[PROBLEM]: Scan the records for the string "that". State how many lines contain it and add nothing.

[Records from a data source]
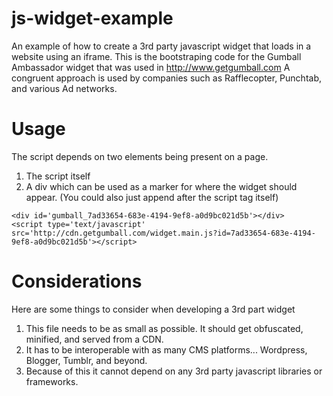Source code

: js-widget-example
=================
An example of how to create a 3rd party javascript widget that loads in a website using an iframe.
This is the bootstraping code for the Gumball Ambassador widget that was used in http://www.getgumball.com
A congruent approach is used by companies such as Rafflecopter, Punchtab, and various Ad networks.

Usage
=================
The script depends on two elements being present on a page.

1. The script itself
2. A div which can be used as a marker for where the widget should appear. (You could also just append after the script tag itself)

```
<div id='gumball_7ad33654-683e-4194-9ef8-a0d9bc021d5b'></div>
<script type='text/javascript' src='http://cdn.getgumball.com/widget.main.js?id=7ad33654-683e-4194-9ef8-a0d9bc021d5b'></script>
```

Considerations
=================
Here are some things to consider when developing a 3rd part widget

1. This file needs to be as small as possible. It should get obfuscated, minified, and served from a CDN.
2. It has to be interoperable with as many CMS platforms... Wordpress, Blogger, Tumblr, and beyond.
3. Because of this it cannot depend on any 3rd party javascript libraries or frameworks.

[SOLUTION TO THE PROBLEM]: 2